The type of bugman who works hard to gamify and integrate all of his different technologies together into one big, efficient, convenient system is digging a hole that is hard to escape. When more and more of your life becomes dependent on an externalized and highly complex infrastructure of high-dependency technologies, it becomes difficult to escape from. Expedient conveniences bear tremendous financial and actuarial cost due to their increased complexity; they are more expensive, have more overhead, are more prone to fail, and need more regular maintenance.
The solution is to embrace simplicity at the cost of convenience. It is fine to have a car, or a gas furnance, or whatever, but do you have a backup plan that is more simple and robust? Instead of needing to sync all your data between all your devices, why not eliminate the need for syncing altogether by just eliminating all your other devices? I don’t need to sync anything over the web, because I only have a single device, this computer. You don’t need a bunch of stupid stuff on your phone. Instead of buying fancy tools to do the jobs you need to do, are there skills you could acquire in their stead to be able to accomplish the same thing? Could you use a rope to replace a ratchet strap in a pinch? Do you know how to start a fire using flint and steel? Could you debug a simple bash script, or troubleshoot a fouled carburator? None of these skills require being an expert in anything.

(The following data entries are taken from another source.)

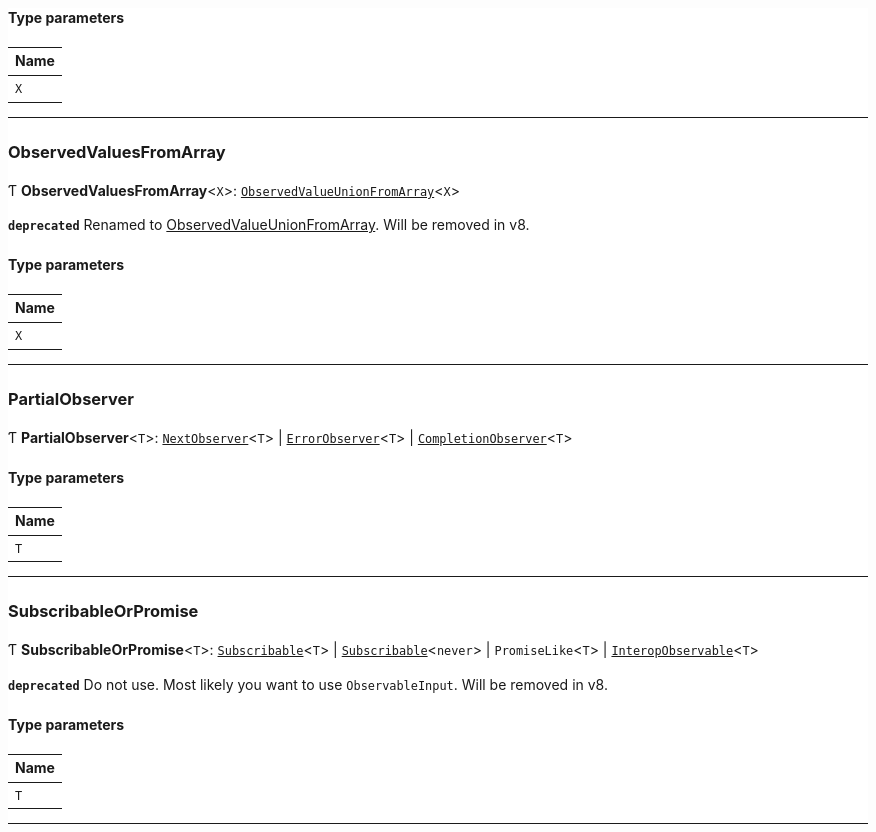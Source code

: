 #### Type parameters

| Name |
| :------ |
| `X` |

___

### ObservedValuesFromArray

Ƭ **ObservedValuesFromArray**<`X`\>: [`ObservedValueUnionFromArray`](RxJS.md#observedvalueunionfromarray)<`X`\>

**`deprecated`** Renamed to [ObservedValueUnionFromArray](RxJS.md#observedvalueunionfromarray). Will be removed in v8.

#### Type parameters

| Name |
| :------ |
| `X` |

___

### PartialObserver

Ƭ **PartialObserver**<`T`\>: [`NextObserver`](../interfaces/RxJS.NextObserver.md)<`T`\> \| [`ErrorObserver`](../interfaces/RxJS.ErrorObserver.md)<`T`\> \| [`CompletionObserver`](../interfaces/RxJS.CompletionObserver.md)<`T`\>

#### Type parameters

| Name |
| :------ |
| `T` |

___

### SubscribableOrPromise

Ƭ **SubscribableOrPromise**<`T`\>: [`Subscribable`](../interfaces/RxJS.Subscribable.md)<`T`\> \| [`Subscribable`](../interfaces/RxJS.Subscribable.md)<`never`\> \| `PromiseLike`<`T`\> \| [`InteropObservable`](../interfaces/RxJS.InteropObservable.md)<`T`\>

**`deprecated`** Do not use. Most likely you want to use `ObservableInput`. Will be removed in v8.

#### Type parameters

| Name |
| :------ |
| `T` |

___

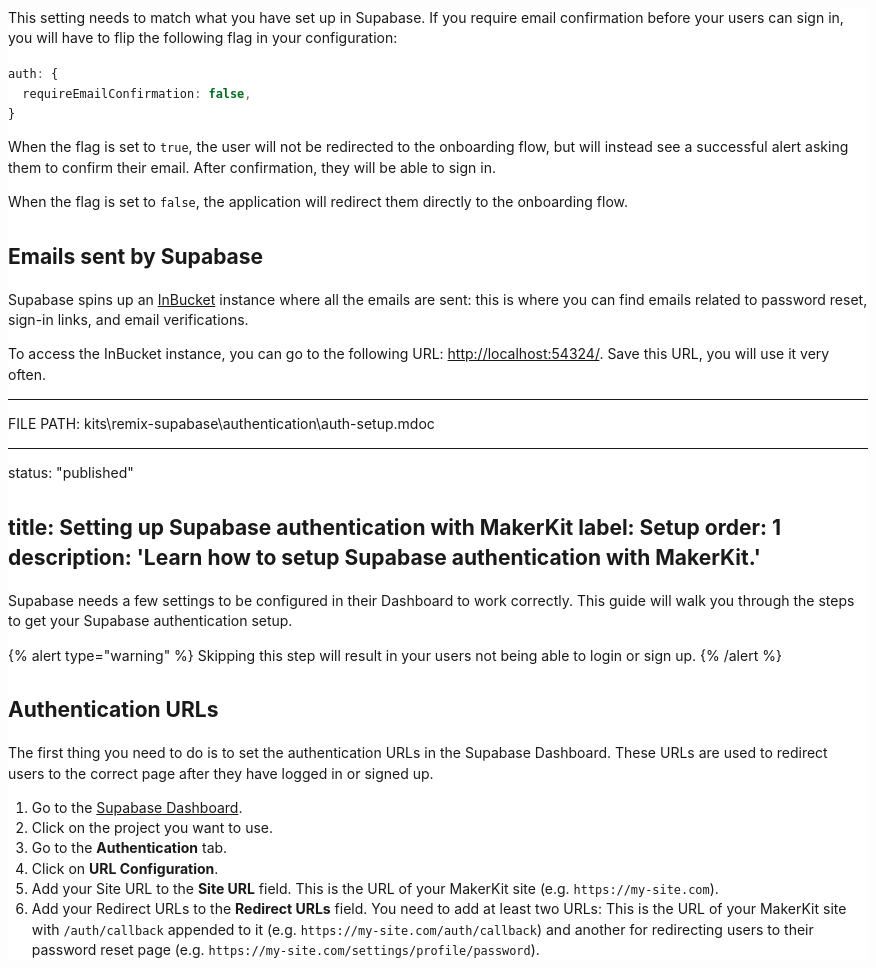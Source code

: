 This setting needs to match what you have set up in Supabase. If you require email confirmation before your users can sign in, you will have to flip the following flag in your configuration:

```ts
auth: {
  requireEmailConfirmation: false,
}
```

When the flag is set to `true`, the user will not be redirected to the onboarding flow, but will instead see a successful alert asking them to confirm their email. After confirmation, they will be able to sign in.

When the flag is set to `false`, the application will redirect them directly to the onboarding flow.

## Emails sent by Supabase

Supabase spins up an [InBucket](http://localhost:54324/) instance where all the emails are sent: this is where you can find emails related to password reset, sign-in links, and email verifications.

To access the InBucket instance, you can go to the following URL: [http://localhost:54324/](http://localhost:54324/). Save this URL, you will use it very often.

-----------------
FILE PATH: kits\remix-supabase\authentication\auth-setup.mdoc

---
status: "published"

title: Setting up Supabase authentication with MakerKit
label: Setup
order: 1
description: 'Learn how to setup Supabase authentication with MakerKit.'
---


Supabase needs a few settings to be configured in their Dashboard to work correctly. This guide will walk you through the steps to get your Supabase authentication setup.

{% alert type="warning" %}
Skipping this step will result in your users not being able to login or sign up.
{% /alert %}

## Authentication URLs

The first thing you need to do is to set the authentication URLs in the Supabase Dashboard. These URLs are used to redirect users to the correct page after they have logged in or signed up.

1. Go to the [Supabase Dashboard](https://app.supabase.io/).
2. Click on the project you want to use.
3. Go to the **Authentication** tab.
4. Click on **URL Configuration**.
5. Add your Site URL to the **Site URL** field. This is the URL of your MakerKit site (e.g. `https://my-site.com`).
6. Add your Redirect URLs to the **Redirect URLs** field. You need to add at least two URLs: This is the URL of your MakerKit site with `/auth/callback` appended to it (e.g. `https://my-site.com/auth/callback`) and another for redirecting users to their password reset page (e.g. `https://my-site.com/settings/profile/password`).
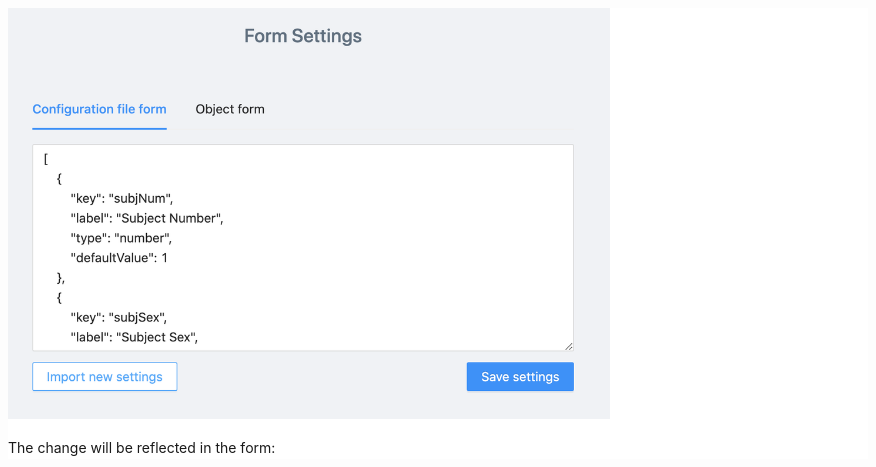 <img src="/images/parse_successful.png" alt="Import" width="70%" />

The change will be reflected in the form:
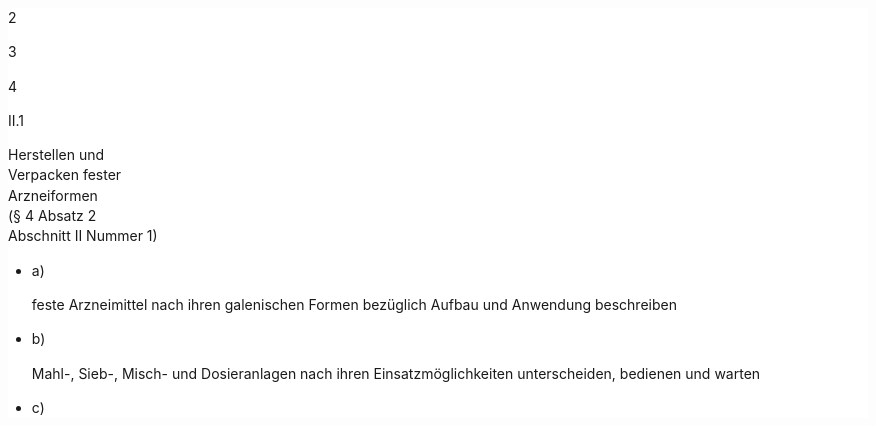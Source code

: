2

</th>

<th style="border-right: 0.5pt solid ; border-bottom: 0.5pt solid ;  font-weight:normal;" align="center" valign="middle" charoff="50">

3

</th>

<th style="border-bottom: 0.5pt solid ;  font-weight:normal;" colspan="3" align="center" valign="middle" charoff="50">

4

</th>

</tr>

</thead>

<tbody valign="top">

<tr>

<td style="border-right: 0.5pt solid ; " align="center" valign="top" charoff="50">

II.1

</td>

<td style="border-right: 0.5pt solid ; " align="left" valign="top" charoff="50">

Herstellen und  
Verpacken fester  
Arzneiformen  
(§ 4 Absatz 2  
Abschnitt II Nummer 1)

</td>

<td style="border-right: 0.5pt solid ; " align="left" valign="top" charoff="50">

  - a)
    
    <div>
    
    feste Arzneimittel nach ihren galenischen Formen bezüglich Aufbau
    und Anwendung beschreiben
    
    </div>

  - b)
    
    <div>
    
    Mahl-, Sieb-, Misch- und Dosieranlagen nach ihren
    Einsatzmöglichkeiten unterscheiden, bedienen und warten
    
    </div>

  - c)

Every time you reduce complexity, you reduce liability and overhead. Trading a complex solution for a simpler one can often eliminate a whole bunch of other crap that you had in your life just to support it, and in turn free up a whole bunch of income to other endeavors. In this way, debt is another form of complexity, replacing the simpler technology of an economic transaction with a transaction mediated by a lender via a contract, a term structure, and multiple levels of risk for all parties involved. A major simplification and boost to robustness is therefore to eliminate or migigate debts, like choosing a smaller home, downsizing a car, and selling off assets that are currently financed, and paying off stupid consumer debt like student loans and credit cards. Other monthly obligations can be reduced by altering lifestyle choices or cultivating productive assets, like poultry, livestock, and vegetables. Play this game for a bit and you’ll see how much more restful, enjoyable, and fulfilling life can be without all the shiny garbage.